Terça-feira, 16 Abril

«The Immigrant» (A Emigrante) por Duarte Mata

Desde o seu filme de estreia (o promissor Little Odessa, Leão de Prata em Veneza) que Gray tem bem moldado o seu cinema: o amor fraternal, o filho pródigo, a impossibilidade de sair da família, uma morte que leva à expiação do protagonista, etc., tudo temas da carreira deste realizador, partilhado com alguns dos seus mentores (particularmente Coppola). Neste filme, estas temáticas são retomados, mas, ao contrário dos esforços anteriores do cineasta que se passavam numa Nova Iorque moderna, maioritariamente entre polícias e mafiosos, este decorre em Ellis Island, nos anos 20 (pormenor ligeiramente auto-biográfico, uma vez que o realizador é de ascendência russa, onde os avós chegaram na mesma década), com um olhar sobre marginais, imigrantes e prostitutas.

A Imigrante é um drama sangrento, passado em 1921, sobre a chegada de duas irmãs polacas à América, Ewa (Marion Cotillard, num daqueles desempenhos que só não foi premiado em Cannes porque não lembrou ao diabo) e Magda (Angela Sarafyan) com esperanças e sonhos de construírem uma vida digna na casa dos seus tios. Sucede que a segunda é tísica e que a primeira está em risco de ser deportada. Ewa conhece então Bruno (o muito versátil Joaquin Phoenix), homem do teatro, irascível, que a ingressará num espectáculo de baixa moral e levá-la-á a descobrir o mundo da prostituição (a actividade mostra-se necessária para salvar Magda). Até à chegada de Orlando (Jeremy Renner), mágico e cavalheiro redentor, que tentará remi-la do cativeiro físico e metafísico em que vive obstruída.

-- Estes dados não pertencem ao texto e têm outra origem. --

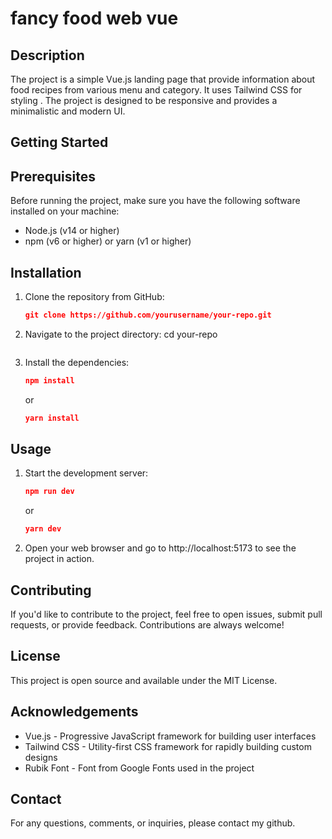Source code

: # fancy food web vue

## Description

The project is a simple Vue.js landing page that provide information about food recipes from various menu and category. It uses Tailwind CSS for styling . The project is designed to be responsive and provides a minimalistic and modern UI.

## Getting Started

## Prerequisites

Before running the project, make sure you have the following software installed on your machine:

- Node.js (v14 or higher)
- npm (v6 or higher) or yarn (v1 or higher)

## Installation

1. Clone the repository from GitHub:
   ```json
   git clone https://github.com/yourusername/your-repo.git
   ```
2. Navigate to the project directory:
   cd your-repo
   ```

   ```
3. Install the dependencies:
   ```json
   npm install
   ```
   or
   ```json
   yarn install
   ```

## Usage
1. Start the development server:
    ```json
   npm run dev
   ```
   or
   ```json
   yarn dev
   ```
2. Open your web browser and go to http://localhost:5173 to see the project in action.
## Contributing
If you'd like to contribute to the project, feel free to open issues, submit pull requests, or provide feedback. Contributions are always welcome!

## License
This project is open source and available under the MIT License.

## Acknowledgements
- Vue.js - Progressive JavaScript framework for building user interfaces
- Tailwind CSS - Utility-first CSS framework for rapidly building custom designs
- Rubik Font - Font from Google Fonts used in the project
## Contact
For any questions, comments, or inquiries, please contact my github.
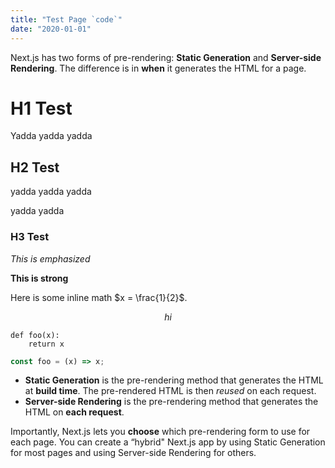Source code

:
 ```yaml
---
title: "Test Page `code`"
date: "2020-01-01"
---
```


Next.js has two forms of pre-rendering: **Static Generation** and **Server-side Rendering**. The difference is in **when** it generates the HTML for a page.

# H1 Test

Yadda yadda yadda

## H2 Test

yadda yadda yadda

yadda yadda

### H3 Test

_This is emphasized_

**This is strong**

Here is some inline math $x = \frac{1}{2}$.

$$ hi $$

```
def foo(x):
    return x
```

```js
const foo = (x) => x;
```

- **Static Generation** is the pre-rendering method that generates the HTML at **build time**. The pre-rendered HTML is then _reused_ on each request.
- **Server-side Rendering** is the pre-rendering method that generates the HTML on **each request**.

Importantly, Next.js lets you **choose** which pre-rendering form to use for each page. You can create a “hybrid" Next.js app by using Static Generation for most pages and using Server-side Rendering for others.
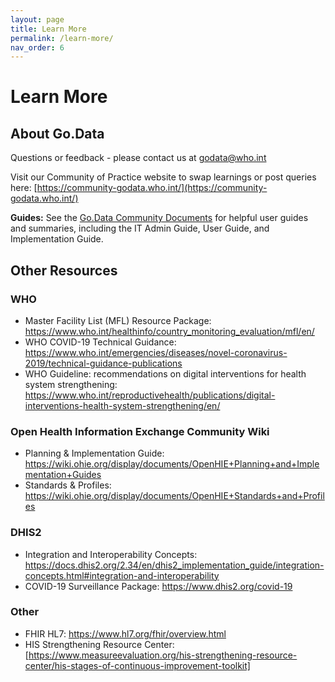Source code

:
 ```yaml
---
layout: page
title: Learn More
permalink: /learn-more/
nav_order: 6
---
```


# Learn More
## About Go.Data
Questions or feedback - please contact us at [godata@who.int](mailto://godata@who.int)

Visit our Community of Practice website to swap learnings or post queries here: [https://community-godata.who.int/](https://community-godata.who.int/)

**Guides:** See the [Go.Data Community Documents](https://community-godata.who.int/page/documents) for helpful user guides and summaries, including the IT Admin Guide, User Guide, and Implementation Guide. 

## Other Resources
### WHO 
- Master Facility List (MFL) Resource Package: https://www.who.int/healthinfo/country_monitoring_evaluation/mfl/en/
- WHO COVID-19 Technical Guidance: https://www.who.int/emergencies/diseases/novel-coronavirus-2019/technical-guidance-publications
- WHO Guideline: recommendations on digital interventions for health system strengthening: https://www.who.int/reproductivehealth/publications/digital-interventions-health-system-strengthening/en/

### Open Health Information Exchange Community Wiki
- Planning & Implementation Guide: https://wiki.ohie.org/display/documents/OpenHIE+Planning+and+Implementation+Guides
- Standards & Profiles: https://wiki.ohie.org/display/documents/OpenHIE+Standards+and+Profiles

### DHIS2
- Integration and Interoperability Concepts: https://docs.dhis2.org/2.34/en/dhis2_implementation_guide/integration-concepts.html#integration-and-interoperability
- COVID-19 Surveillance Package: https://www.dhis2.org/covid-19

### Other
- FHIR HL7: https://www.hl7.org/fhir/overview.html
- HIS Strengthening Resource Center: [https://www.measureevaluation.org/his-strengthening-resource-center/his-stages-of-continuous-improvement-toolkit]
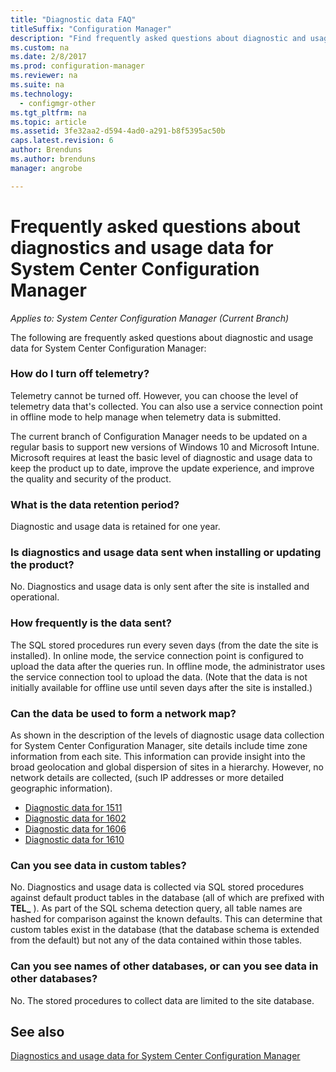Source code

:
 ```yaml
---
title: "Diagnostic data FAQ"
titleSuffix: "Configuration Manager"
description: "Find frequently asked questions about diagnostic and usage data for System Center Configuration Manager."
ms.custom: na
ms.date: 2/8/2017
ms.prod: configuration-manager
ms.reviewer: na
ms.suite: na
ms.technology:
  - configmgr-other
ms.tgt_pltfrm: na
ms.topic: article
ms.assetid: 3fe32aa2-d594-4ad0-a291-b8f5395ac50b
caps.latest.revision: 6
author: Brenduns
ms.author: brenduns
manager: angrobe

---
```

# Frequently asked questions about diagnostics and usage data for System Center Configuration Manager

*Applies to: System Center Configuration Manager (Current Branch)*

The following are frequently asked questions about diagnostic and usage data for System Center Configuration Manager:  

###  <a name="bkmk_off"></a> How do I turn off telemetry?  
Telemetry cannot be turned off. However, you can choose the level of telemetry data that's collected. You can also use a service connection point in offline mode to help manage when telemetry data is submitted.

The current branch of Configuration Manager needs to be updated on a regular basis to support new versions of Windows 10 and Microsoft Intune. Microsoft requires at least the basic level of diagnostic and usage data to keep the product up to date, improve the update experience, and improve the quality and security of the product.

###  <a name="bkmk_retention"></a> What is the data retention period?  
 Diagnostic and usage data is retained for one year.  

###  <a name="bkmk_update"></a> Is diagnostics and usage data sent when installing or updating the product?  
 No. Diagnostics and usage data is only sent after the site is installed and operational.  

###  <a name="bkmk_frequency"></a> How frequently is the data sent?  
 The SQL stored procedures run every seven days (from the date the site is installed). In online mode, the service connection point is configured to upload the data after the queries run. In offline mode, the administrator uses the service connection tool to upload the data. (Note that the data is not initially available for offline use until seven days after the site is installed.)  

###  <a name="bkmk_network"></a> Can the data be used to form a network map?  
 As shown in the description of the levels of diagnostic usage data collection for System Center Configuration Manager, site details include time zone information from each site. This information can provide insight into the broad geolocation and global dispersion of sites in a hierarchy. However, no network details are collected, (such IP addresses or more detailed geographic information).
 - [Diagnostic data for 1511](/sccm/core/plan-design/diagnostics/levels-of-diagnostic-usage-data-collection-1511)
 - [Diagnostic data for 1602](/sccm/core/plan-design/diagnostics/levels-of-diagnostic-usage-data-collection-1602)
 - [Diagnostic data for 1606](/sccm/core/plan-design/diagnostics/levels-of-diagnostic-usage-data-collection-1606)
 - [Diagnostic data for 1610](/sccm/core/plan-design/diagnostics/levels-of-diagnostic-usage-data-collection-1610)


###  <a name="bkmk_tables"></a> Can you see data in custom tables?  
 No. Diagnostics and usage data is collected via SQL stored procedures against default product tables in the database (all of which are prefixed with **TEL_** ). As part of the SQL schema detection query, all table names are hashed for comparison against the known defaults. This can determine that custom tables exist in the database (that the database schema is extended from the default) but not any of the data contained within those tables.  

###  <a name="bkmk_databases"></a> Can you see names of other databases, or can you see data in other databases?  
 No. The stored procedures to collect data are limited to the site database.  

## See also  
 [Diagnostics and usage data for System Center Configuration Manager](../../core/plan-design/diagnostics/diagnostics-and-usage-data.md)
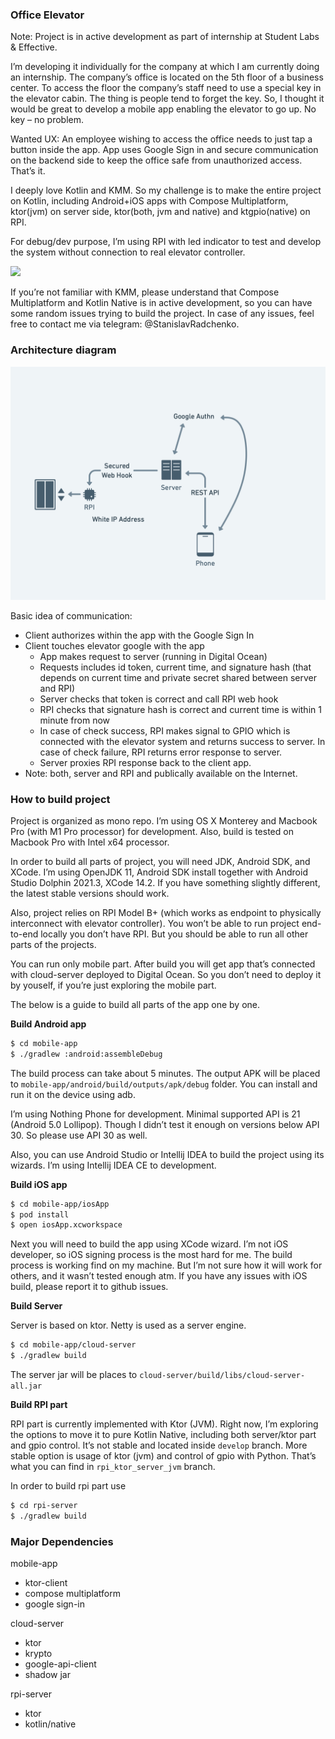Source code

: ### Office Elevator

Note: Project is in active development as part of internship at Student Labs & Effective.

I’m developing it individually for the company at which I am currently doing an internship. The company’s office is located on the 5th floor of a business center. To access the floor the company’s staff need to use a special key in the elevator cabin. The thing is people tend to forget the key. So, I thought it would be great to develop a mobile app enabling the elevator to go up. No key – no problem.

Wanted UX: An employee wishing to access the office needs to just tap a button inside the app. App uses Google Sign in and secure communication on the backend side to keep the office safe from unauthorized access. That’s it.

I deeply love Kotlin and KMM. So my challenge is to make the entire project on Kotlin, including Android+iOS apps with Compose Multiplatform, ktor(jvm) on server side, ktor(both, jvm and native) and ktgpio(native) on RPI.

For debug/dev purpose, I’m using RPI with led indicator to test and develop the system without connection to real elevator controller.

<a href="https://youtu.be/L9RUq4YG8sM"><img src="images/demo_thumbnail.png" /><a/>

If you’re not familiar with KMM, please understand that Compose Multiplatform and Kotlin Native is in active development, so you can have some random issues trying to build the project. In case of any issues, feel free to contact me via telegram: @StanislavRadchenko.

### Architecture diagram

<img src="images/interaction_diagram.png"/>

Basic idea of communication:

- Client authorizes within the app with the Google Sign In
- Client touches elevator google with the app
  - App makes request to server (running in Digital Ocean)
  - Requests includes id token, current time, and signature hash (that depends on current time and private secret shared between server and RPI)
  - Server checks that token is correct and call RPI web hook
  - RPI checks that signature hash is correct and current time is within 1 minute from now
  - In case of check success, RPI makes signal to GPIO which is connected with the elevator system and returns success to server. In case of check failure, RPI returns error response to server.
  - Server proxies RPI response back to the client app.
- Note: both, server and RPI and publically available on the Internet.

### How to build project

Project is organized as mono repo. I’m using OS X Monterey and Macbook Pro (with M1 Pro processor) for development. Also, build is tested on Macbook Pro with Intel x64 processor.

In order to build all parts of project, you will need JDK, Android SDK, and XCode. I’m using OpenJDK 11, Android SDK install together with Android Studio Dolphin 2021.3, XCode 14.2. If you have something slightly different, the latest stable versions should work.

Also, project relies on RPI Model B+ (which works as endpoint to physically interconnect with elevator controller). You won’t be able to run project end-to-end locally you don’t have RPI. But you should be able to run all other parts of the projects.

You can run only mobile part. After build you will get app that’s connected with cloud-server deployed to Digital Ocean. So you don’t need to deploy it by youself, if you’re just exploring the mobile part.

The below is a guide to build all parts of the app one by one.

**Build Android app**

```bash
$ cd mobile-app
$ ./gradlew :android:assembleDebug
```


The build process can take about 5 minutes. The output APK will be placed to `mobile-app/android/build/outputs/apk/debug` folder. You can install and run it on the device using adb.

I’m using Nothing Phone for development. Minimal supported API is 21 (Android 5.0 Lollipop). Though I didn’t test it enough on versions below API 30. So please use API 30 as well.

Also, you can use Android Studio or Intellij IDEA to build the project using its wizards. I’m using Intellij IDEA CE to development.

**Build iOS app**

```bash
$ cd mobile-app/iosApp
$ pod install
$ open iosApp.xcworkspace
```

Next you will need to build the app using XCode wizard. I’m not iOS developer, so iOS signing process is the most hard for me. The build process is working find on my machine. But I’m not sure how it will work for others, and it wasn’t tested enough atm. If you have any issues with iOS build, please report it to github issues.

**Build Server**

Server is based on ktor. Netty is used as a server engine.

```bash
$ cd mobile-app/cloud-server
$ ./gradlew build
```

The server jar will be places to `cloud-server/build/libs/cloud-server-all.jar`

**Build RPI part**

RPI part is currently implemented with Ktor (JVM). Right now, I’m exploring the options to move it to pure Kotlin Native, including both server/ktor part and gpio control. It’s not stable and located inside `develop` branch. More stable option is usage of ktor (jvm) and control of gpio with Python. That’s what you can find in `rpi_ktor_server_jvm`  branch.

In order to build rpi part use

```bash
$ cd rpi-server
$ ./gradlew build
```

### Major Dependencies

mobile-app

- ktor-client
- compose multiplatform
- google sign-in

cloud-server

- ktor
- krypto
- google-api-client
- shadow jar

rpi-server

- ktor
- kotlin/native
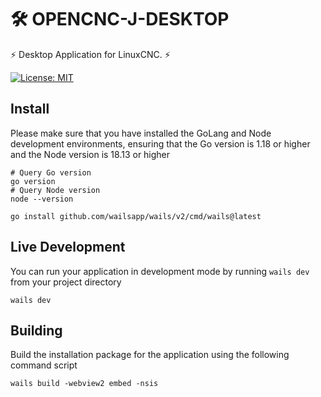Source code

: # 🛠️ OPENCNC-J-DESKTOP

⚡ Desktop Application for LinuxCNC. ⚡

[![License: MIT](https://img.shields.io/badge/License-MIT-yellow.svg)](https://opensource.org/licenses/MIT)

## Install

Please make sure that you have installed the GoLang and Node development environments, ensuring that the Go version is 1.18 or higher and the Node version is 18.13 or higher

```shell
# Query Go version
go version
# Query Node version
node --version
```

```shell
go install github.com/wailsapp/wails/v2/cmd/wails@latest
```

## Live Development

You can run your application in development mode by running `wails dev` from your project directory

```
wails dev
```

## Building

Build the installation package for the application using the following command script

```[readme.md](readme.md)
wails build -webview2 embed -nsis
```























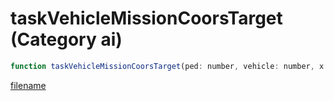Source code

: # taskVehicleMissionCoorsTarget (Category ai)

```js
function taskVehicleMissionCoorsTarget(ped: number, vehicle: number, x: number, y: number, z: number, p5: int, p6: int, p7: int, p8: number, p9: number, p10: boolean): void
```

[filename](taskVehicleMissionCoorsTarget_m.md ':include')
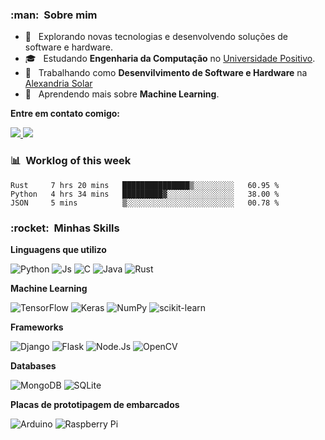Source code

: <!--<img align='right' src="https://github-readme-stats.vercel.app/api?username=JoaoRigonNeto&show_icons=true&title_color=783c00&text_color=af552e&icon_color=783c00&bg_color=f8efd4&cache_seconds=2300">-->

<h3>:man: &nbsp;Sobre mim </h3>

- 🤔 &nbsp; Explorando novas tecnologias e desenvolvendo soluções de software e hardware.
- 🎓 &nbsp; Estudando **Engenharia da Computação** no <a href="https://www.up.edu.br/">Universidade Positivo</a>.
- 💼 &nbsp; Trabalhando como **Desenvilvimento de Software e Hardware** na <a href="https://alexandria.solar/">Alexandria Solar</a>
- 🌱 &nbsp; Aprendendo mais sobre **Machine Learning**.


**Entre em contato comigo:**

<a href="https://www.linkedin.com/in/joaoalceurigonneto/">
  <img src="https://img.shields.io/badge/LinkedIn-0077B5?style=for-the-badge&logo=linkedin&logoColor=white" />
</a>
<a href="https://mail.google.com/mail/u/0/?fs=1&to=joao.alceu.rigon@gmail.com&tf=cm">
<img src="https://img.shields.io/badge/Gmail-D14836?style=for-the-badge&logo=gmail&logoColor=white" />
</a>


<h3>📊 &nbsp;Worklog of this week</h3>

<!--START_SECTION:waka-->
```text
Rust     7 hrs 20 mins   ███████████████▒░░░░░░░░░   60.95 % 
Python   4 hrs 34 mins   █████████▓░░░░░░░░░░░░░░░   38.00 % 
JSON     5 mins          ▒░░░░░░░░░░░░░░░░░░░░░░░░   00.78 % 
```
<!--END_SECTION:waka-->


<h3> :rocket: &nbsp;Minhas Skills </h3>

**Linguagens que utilizo**

![Python](https://img.shields.io/badge/Python-14354C?style=for-the-badge&logo=python&logoColor=white)
![Js](https://img.shields.io/badge/JavaScript-323330?style=for-the-badge&logo=javascript&logoColor=F7DF1E)
![C](https://img.shields.io/badge/C-00599C?style=for-the-badge&logo=c&logoColor=white)
![Java](https://img.shields.io/badge/Java-ED8B00?style=for-the-badge&logo=java&logoColor=whit)
![Rust](https://img.shields.io/badge/Rust-000000?style=for-the-badge&logo=rust&logoColor=white)

**Machine Learning**

![TensorFlow](https://img.shields.io/badge/TensorFlow-%23FF6F00.svg?style=for-the-badge&logo=TensorFlow&logoColor=white)
![Keras](https://img.shields.io/badge/Keras-%23D00000.svg?style=for-the-badge&logo=Keras&logoColor=white)
![NumPy](https://img.shields.io/badge/numpy-%23013243.svg?style=for-the-badge&logo=numpy&logoColor=white)
![scikit-learn](https://img.shields.io/badge/scikit--learn-%23F7931E.svg?style=for-the-badge&logo=scikit-learn&logoColor=white)

**Frameworks**

![Django](https://img.shields.io/badge/Django-092E20?style=for-the-badge&logo=django&logoColor=white)
![Flask](https://img.shields.io/badge/Flask-000000?style=for-the-badge&logo=flask&logoColor=white)
![Node.Js](https://img.shields.io/badge/Node.js-43853D?style=for-the-badge&logo=node.js&logoColor=white)
![OpenCV](https://img.shields.io/badge/opencv-%23white.svg?style=for-the-badge&logo=opencv&logoColor=white)

**Databases**

![MongoDB](https://img.shields.io/badge/MongoDB-4EA94B?style=for-the-badge&logo=mongodb&logoColor=white)
![SQLite](https://img.shields.io/badge/sqlite-%2307405e.svg?style=for-the-badge&logo=sqlite&logoColor=white)


 **Placas de prototipagem de embarcados**
 
 ![Arduino](https://img.shields.io/badge/-Arduino-00979D?style=for-the-badge&logo=Arduino&logoColor=white)
 ![Raspberry Pi](https://img.shields.io/badge/-RaspberryPi-C51A4A?style=for-the-badge&logo=Raspberry-Pi)

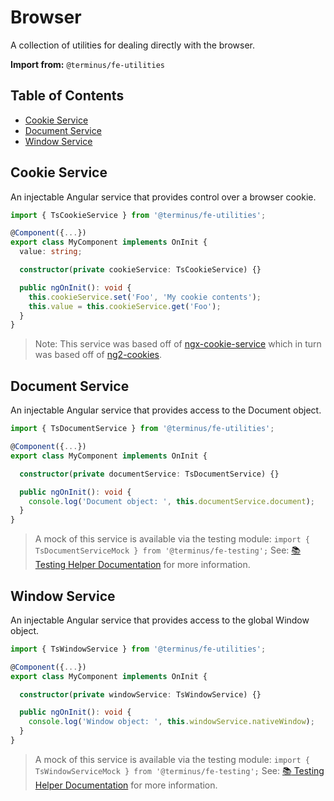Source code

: <h1>Browser</h1>

A collection of utilities for dealing directly with the browser.

**Import from:** `@terminus/fe-utilities`

<!-- START doctoc generated TOC please keep comment here to allow auto update -->
<!-- DON'T EDIT THIS SECTION, INSTEAD RE-RUN doctoc TO UPDATE -->
## Table of Contents

- [Cookie Service](#cookie-service)
- [Document Service](#document-service)
- [Window Service](#window-service)

<!-- END doctoc generated TOC please keep comment here to allow auto update -->

## Cookie Service

An injectable Angular service that provides control over a browser cookie.

```typescript
import { TsCookieService } from '@terminus/fe-utilities';

@Component({...})
export class MyComponent implements OnInit {
  value: string;

  constructor(private cookieService: TsCookieService) {}

  public ngOnInit(): void {
    this.cookieService.set('Foo', 'My cookie contents');
    this.value = this.cookieService.get('Foo');
  }
}
```

> Note: This service was based off of [ngx-cookie-service] which in turn was
> based off of [ng2-cookies].

## Document Service

An injectable Angular service that provides access to the Document object.

```typescript
import { TsDocumentService } from '@terminus/fe-utilities';

@Component({...})
export class MyComponent implements OnInit {

  constructor(private documentService: TsDocumentService) {}

  public ngOnInit(): void {
    console.log('Document object: ', this.documentService.document);
  }
}
```

> A mock of this service is available via the testing module:
> `import { TsDocumentServiceMock } from '@terminus/fe-testing';`
> See: [:books: Testing Helper Documentation][docs-testing] for more information.

## Window Service

An injectable Angular service that provides access to the global Window object.

```typescript
import { TsWindowService } from '@terminus/fe-utilities';

@Component({...})
export class MyComponent implements OnInit {

  constructor(private windowService: TsWindowService) {}

  public ngOnInit(): void {
    console.log('Window object: ', this.windowService.nativeWindow);
  }
}
```

> A mock of this service is available via the testing module:
> `import { TsWindowServiceMock } from '@terminus/fe-testing';`
> See: [:books: Testing Helper Documentation][docs-testing] for more information.

<!-- LINKS -->
[docs-testing]:       https://github.com/GetTerminus/terminus-oss/blob/release/libs/fe-testing/README.md
[ngx-cookie-service]: https://github.com/7leads/ngx-cookie-service
[ng2-cookies]:        https://github.com/BCJTI/ng2-cookies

A principal característica (se é estorvo ou qualidade, cada um o seu cinema…) que distingue esta obra de outras deste cineasta, é o ritmo calmo com que se desenvolve, o que lhe confere uma certa graciosidade e delicadeza. A segunda é a magnífica fotografia de Darius Khondji (Meia Noite em Paris; Amour) em tons de sépia, que remetem para a saga O Padrinho, sobretudo a segunda parte (onde o tema da imigração está também presente). E, finalmente, a proximidade que esta película adquire com um género que sempre foi discutível quanto à qualidade: o melodrama, pelo qual Gray nutre uma enorme admiração.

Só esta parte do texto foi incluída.